§ **Problem to work on**
Exactly and only the lines from the one containing "A simple GUI" through the close of the entries below are to be set down.

§ **Dataset excerpts**
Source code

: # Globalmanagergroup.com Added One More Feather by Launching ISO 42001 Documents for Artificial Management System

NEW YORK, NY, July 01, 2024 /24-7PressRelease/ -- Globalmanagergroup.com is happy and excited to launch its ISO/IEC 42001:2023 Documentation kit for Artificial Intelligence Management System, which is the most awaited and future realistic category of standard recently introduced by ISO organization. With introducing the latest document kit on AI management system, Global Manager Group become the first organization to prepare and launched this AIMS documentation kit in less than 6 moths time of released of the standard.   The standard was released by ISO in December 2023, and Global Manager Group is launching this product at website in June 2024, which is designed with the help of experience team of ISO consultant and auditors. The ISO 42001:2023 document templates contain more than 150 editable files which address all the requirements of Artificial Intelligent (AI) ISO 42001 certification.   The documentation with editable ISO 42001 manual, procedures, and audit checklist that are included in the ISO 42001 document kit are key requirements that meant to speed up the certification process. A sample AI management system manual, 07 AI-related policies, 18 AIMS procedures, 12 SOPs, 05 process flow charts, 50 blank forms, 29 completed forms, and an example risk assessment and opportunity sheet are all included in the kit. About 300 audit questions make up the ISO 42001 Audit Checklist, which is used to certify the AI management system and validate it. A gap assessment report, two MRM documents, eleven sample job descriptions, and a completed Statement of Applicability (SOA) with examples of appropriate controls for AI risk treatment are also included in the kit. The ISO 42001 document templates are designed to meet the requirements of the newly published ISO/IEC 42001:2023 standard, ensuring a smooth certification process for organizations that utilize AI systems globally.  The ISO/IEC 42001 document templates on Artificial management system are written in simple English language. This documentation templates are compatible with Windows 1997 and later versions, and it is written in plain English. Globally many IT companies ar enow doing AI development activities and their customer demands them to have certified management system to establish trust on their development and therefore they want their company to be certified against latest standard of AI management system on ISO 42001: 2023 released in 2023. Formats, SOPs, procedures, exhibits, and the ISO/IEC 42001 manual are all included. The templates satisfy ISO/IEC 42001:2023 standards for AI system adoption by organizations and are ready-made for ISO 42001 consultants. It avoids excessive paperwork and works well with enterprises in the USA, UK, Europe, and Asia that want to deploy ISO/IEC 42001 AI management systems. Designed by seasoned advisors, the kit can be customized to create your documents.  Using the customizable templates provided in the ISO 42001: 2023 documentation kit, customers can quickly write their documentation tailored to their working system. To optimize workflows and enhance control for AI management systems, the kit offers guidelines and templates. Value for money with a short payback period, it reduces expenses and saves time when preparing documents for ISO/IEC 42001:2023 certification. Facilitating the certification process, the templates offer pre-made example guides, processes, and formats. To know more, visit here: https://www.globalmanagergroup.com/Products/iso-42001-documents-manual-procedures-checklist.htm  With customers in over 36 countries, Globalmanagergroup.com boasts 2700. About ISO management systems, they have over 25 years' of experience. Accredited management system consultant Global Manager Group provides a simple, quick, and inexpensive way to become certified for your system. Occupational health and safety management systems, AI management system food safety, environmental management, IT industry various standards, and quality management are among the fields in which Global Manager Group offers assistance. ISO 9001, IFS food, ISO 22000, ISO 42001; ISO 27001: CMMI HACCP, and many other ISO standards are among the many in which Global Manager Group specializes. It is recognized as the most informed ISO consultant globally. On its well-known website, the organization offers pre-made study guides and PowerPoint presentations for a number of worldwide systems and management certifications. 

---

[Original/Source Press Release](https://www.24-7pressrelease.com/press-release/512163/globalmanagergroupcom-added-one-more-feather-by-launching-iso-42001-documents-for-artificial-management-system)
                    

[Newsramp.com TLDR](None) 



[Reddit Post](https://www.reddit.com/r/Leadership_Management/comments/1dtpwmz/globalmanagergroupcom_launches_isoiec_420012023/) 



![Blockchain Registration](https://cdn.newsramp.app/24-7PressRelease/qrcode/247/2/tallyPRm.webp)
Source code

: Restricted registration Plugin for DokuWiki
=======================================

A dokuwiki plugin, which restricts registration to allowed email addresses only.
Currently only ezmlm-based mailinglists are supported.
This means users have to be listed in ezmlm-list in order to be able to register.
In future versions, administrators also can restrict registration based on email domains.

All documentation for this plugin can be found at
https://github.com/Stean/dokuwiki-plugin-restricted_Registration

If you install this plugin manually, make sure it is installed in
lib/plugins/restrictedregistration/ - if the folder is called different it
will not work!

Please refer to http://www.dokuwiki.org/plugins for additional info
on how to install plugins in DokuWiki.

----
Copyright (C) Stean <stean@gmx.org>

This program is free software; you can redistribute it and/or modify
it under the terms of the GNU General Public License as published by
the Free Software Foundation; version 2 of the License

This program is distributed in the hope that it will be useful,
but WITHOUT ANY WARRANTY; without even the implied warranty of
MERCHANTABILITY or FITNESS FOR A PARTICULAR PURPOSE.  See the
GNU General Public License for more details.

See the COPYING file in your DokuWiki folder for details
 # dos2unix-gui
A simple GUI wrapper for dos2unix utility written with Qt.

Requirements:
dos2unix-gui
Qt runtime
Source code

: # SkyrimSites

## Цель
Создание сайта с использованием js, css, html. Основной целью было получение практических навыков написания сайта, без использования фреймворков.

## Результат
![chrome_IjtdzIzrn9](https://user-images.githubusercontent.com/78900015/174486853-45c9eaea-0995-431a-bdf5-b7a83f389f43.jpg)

§ **Finished exercise**
A simple GUI wrapper for dos2unix utility written with Qt.

Requirements:
dos2unix-gui
Qt runtime
Source code

: # SkyrimSites

## Цель
Создание сайта с использованием js, css, html. Основной целью было получение практических навыков написания сайта, без использования фреймворков.

## Результат
![chrome_IjtdzIzrn9](https://user-images.githubusercontent.com/78900015/174486853-45c9eaea-0995-431a-bdf5-b7a83f389f43.jpg)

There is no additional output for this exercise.